Last week we posted that it is over 10 years since Debt Relief Orders (DROs) were first introduced in April 2009. This week we have fleshed out the details of who can claim and some of the restrictions that apply.

What is a DRO?

A DRO is a special way of dealing with debts available to those with minimal assets and low income. If an application for a DRO is accepted, you will make payments over a specified period (usually 12 months) after which any remaining debts will be written off.

There are special rules that exclude any debts that were fraudulently obtained, continue to be repayable, and if your circumstances change (for the better) the DRO can be revoked.

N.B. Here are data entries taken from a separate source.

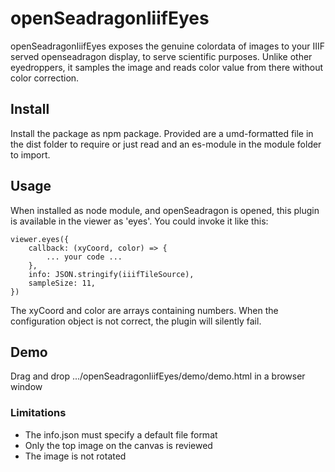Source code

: # openSeadragonIiifEyes

openSeadragonIiifEyes exposes the genuine colordata of images to your IIIF served openseadragon  display, to serve scientific purposes. Unlike other eyedroppers, it samples the image and reads color value from there without color correction.

## Install

Install the package as npm package. Provided are
a umd-formatted file in the dist folder to require or just read
and an es-module in the module folder to import.

## Usage

When installed as node module,
and openSeadragon is opened,
this plugin is available in the viewer as 'eyes'.
You could invoke it like this:

    viewer.eyes({
        callback: (xyCoord, color) => {
            ... your code ...
        },
        info: JSON.stringify(iiifTileSource),
        sampleSize: 11,
    })

The xyCoord and color are arrays containing numbers.
When the configuration object is not correct, the plugin will silently fail.

## Demo

Drag and drop .../openSeadragonIiifEyes/demo/demo.html in a browser window

### Limitations

* The info.json must specify a default file format
* Only the top image on the canvas is reviewed
* The image is not rotated
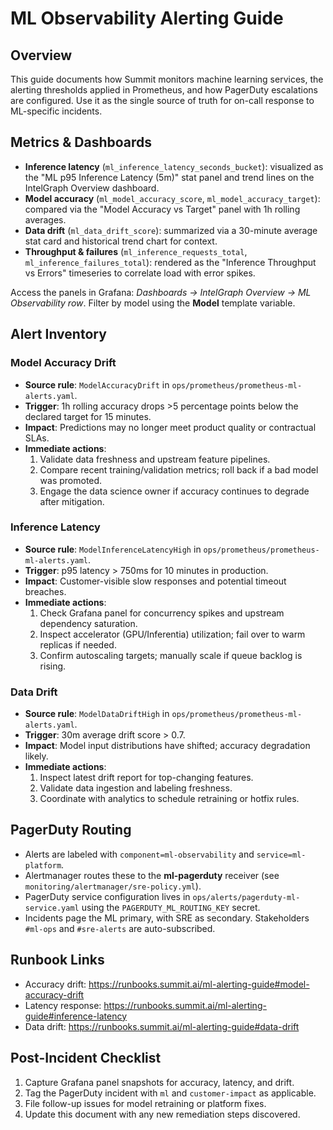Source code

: # ML Observability Alerting Guide

## Overview
This guide documents how Summit monitors machine learning services, the alerting thresholds applied in Prometheus, and how PagerDuty escalations are configured. Use it as the single source of truth for on-call response to ML-specific incidents.

## Metrics & Dashboards
- **Inference latency** (`ml_inference_latency_seconds_bucket`): visualized as the "ML p95 Inference Latency (5m)" stat panel and trend lines on the IntelGraph Overview dashboard.
- **Model accuracy** (`ml_model_accuracy_score`, `ml_model_accuracy_target`): compared via the "Model Accuracy vs Target" panel with 1h rolling averages.
- **Data drift** (`ml_data_drift_score`): summarized via a 30-minute average stat card and historical trend chart for context.
- **Throughput & failures** (`ml_inference_requests_total`, `ml_inference_failures_total`): rendered as the "Inference Throughput vs Errors" timeseries to correlate load with error spikes.

Access the panels in Grafana: *Dashboards → IntelGraph Overview → ML Observability row*. Filter by model using the **Model** template variable.

## Alert Inventory
### Model Accuracy Drift
- **Source rule**: `ModelAccuracyDrift` in `ops/prometheus/prometheus-ml-alerts.yaml`.
- **Trigger**: 1h rolling accuracy drops >5 percentage points below the declared target for 15 minutes.
- **Impact**: Predictions may no longer meet product quality or contractual SLAs.
- **Immediate actions**:
  1. Validate data freshness and upstream feature pipelines.
  2. Compare recent training/validation metrics; roll back if a bad model was promoted.
  3. Engage the data science owner if accuracy continues to degrade after mitigation.

### Inference Latency
- **Source rule**: `ModelInferenceLatencyHigh` in `ops/prometheus/prometheus-ml-alerts.yaml`.
- **Trigger**: p95 latency > 750ms for 10 minutes in production.
- **Impact**: Customer-visible slow responses and potential timeout breaches.
- **Immediate actions**:
  1. Check Grafana panel for concurrency spikes and upstream dependency saturation.
  2. Inspect accelerator (GPU/Inferentia) utilization; fail over to warm replicas if needed.
  3. Confirm autoscaling targets; manually scale if queue backlog is rising.

### Data Drift
- **Source rule**: `ModelDataDriftHigh` in `ops/prometheus/prometheus-ml-alerts.yaml`.
- **Trigger**: 30m average drift score > 0.7.
- **Impact**: Model input distributions have shifted; accuracy degradation likely.
- **Immediate actions**:
  1. Inspect latest drift report for top-changing features.
  2. Validate data ingestion and labeling freshness.
  3. Coordinate with analytics to schedule retraining or hotfix rules.

## PagerDuty Routing
- Alerts are labeled with `component=ml-observability` and `service=ml-platform`.
- Alertmanager routes these to the **ml-pagerduty** receiver (see `monitoring/alertmanager/sre-policy.yml`).
- PagerDuty service configuration lives in `ops/alerts/pagerduty-ml-service.yaml` using the `PAGERDUTY_ML_ROUTING_KEY` secret.
- Incidents page the ML primary, with SRE as secondary. Stakeholders `#ml-ops` and `#sre-alerts` are auto-subscribed.

## Runbook Links
- Accuracy drift: <https://runbooks.summit.ai/ml-alerting-guide#model-accuracy-drift>
- Latency response: <https://runbooks.summit.ai/ml-alerting-guide#inference-latency>
- Data drift: <https://runbooks.summit.ai/ml-alerting-guide#data-drift>

## Post-Incident Checklist
1. Capture Grafana panel snapshots for accuracy, latency, and drift.
2. Tag the PagerDuty incident with `ml` and `customer-impact` as applicable.
3. File follow-up issues for model retraining or platform fixes.
4. Update this document with any new remediation steps discovered.
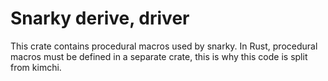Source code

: # Snarky derive, driver

This crate contains procedural macros used by snarky.
In Rust, procedural macros must be defined in a separate crate, this is why this code is split from kimchi.
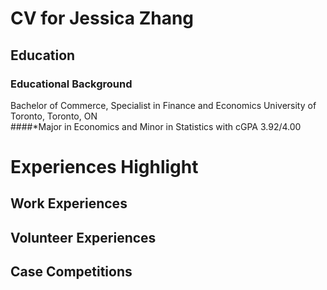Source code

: # CV for Jessica Zhang 

## Education 
### Educational Background
Bachelor of Commerce, Specialist in Finance and Economics
University of Toronto, Toronto, ON                                                                                                               
####*Major in Economics and Minor in Statistics with cGPA 3.92/4.00 



# Experiences Highlight


## Work Experiences 

## Volunteer Experiences

## Case Competitions 

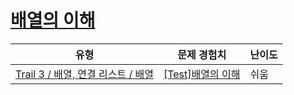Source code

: # [배열의 이해](https://www.codetree.ai/trails/complete/curated-cards/test-array-concept)

|유형|문제 경험치|난이도|
|---|---|---|
|[Trail 3 / 배열, 연결 리스트 / 배열](https://www.codetree.ai/trail-info/novice-high/)|[[Test]배열의 이해](https://www.codetree.ai/trails/complete/curated-cards/test-array-concept/)|쉬움|

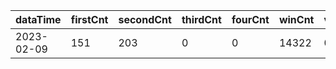 |dataTime|firstCnt|secondCnt|thirdCnt|fourCnt|winCnt|vrate|wrate|
|-|-|-|-|-|-|-|-|
|2023-02-09|151|203|0|0|14322|0%|0%|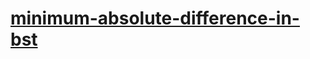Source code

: # [minimum-absolute-difference-in-bst](https://leetcode-cn.com/problems/minimum-absolute-difference-in-bst)

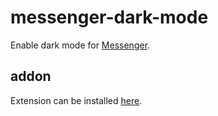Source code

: # messenger-dark-mode

Enable dark mode for [Messenger](https://www.messenger.com/).

## addon

Extension can be installed [here](https://addons.mozilla.org/en-US/firefox/addon/messenger-built-in-dark-mode/).
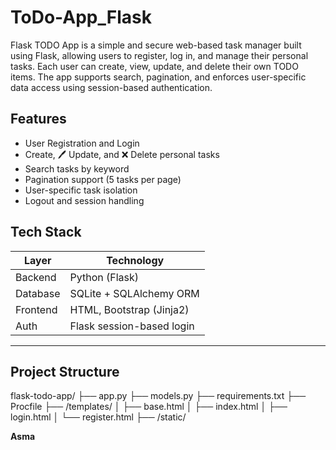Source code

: # ToDo-App_Flask
Flask TODO App is a simple and secure web-based task manager built using Flask, allowing users to register, log in, and manage their personal tasks. Each user can create, view, update, and delete their own TODO items. The app supports search, pagination, and enforces user-specific data access using session-based authentication.

##  Features

-  User Registration and Login
-  Create, 🖊️ Update, and ❌ Delete personal tasks
-  Search tasks by keyword
-  Pagination support (5 tasks per page)
-  User-specific task isolation
-  Logout and session handling

##  Tech Stack

| Layer     | Technology              |
|-----------|--------------------------|
| Backend   | Python (Flask)           |
| Database  | SQLite + SQLAlchemy ORM  |
| Frontend  | HTML, Bootstrap (Jinja2) |
| Auth      | Flask session-based login |

---

##  Project Structure
flask-todo-app/
├── app.py
├── models.py
├── requirements.txt
├── Procfile
├── /templates/
│ ├── base.html
│ ├── index.html
│ ├── login.html
│ └── register.html
├── /static/

**Asma**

To be eligible for a DRO, you must meet these criteria:

  • you owe £20,000 or less
  • you have less than £50 to spend each month, after paying tax, National Insurance and normal household expenses
  • you've lived or worked in England or Wales in the last 3 years
  • your assets aren’t worth more than £1000 in total
  • you've not had a DRO in the last 6 years

When you can't apply for a DRO

Eligibility may also be affected if you are involved in bankruptcy proceedings or any other formal insolvency procedure. An application for a DRO must be made using an authorised debt adviser. There are also minimal costs you would have to meet when making an application.

There are certain debts that are not covered by a DRO and there are also restrictions on what you can do during the specified DRO period: for example, restrictions on obtaining credit of more than £500 without informing the lender about your DRO. A DRO will usually stay on your credit reference file for 6 years from the date it was granted.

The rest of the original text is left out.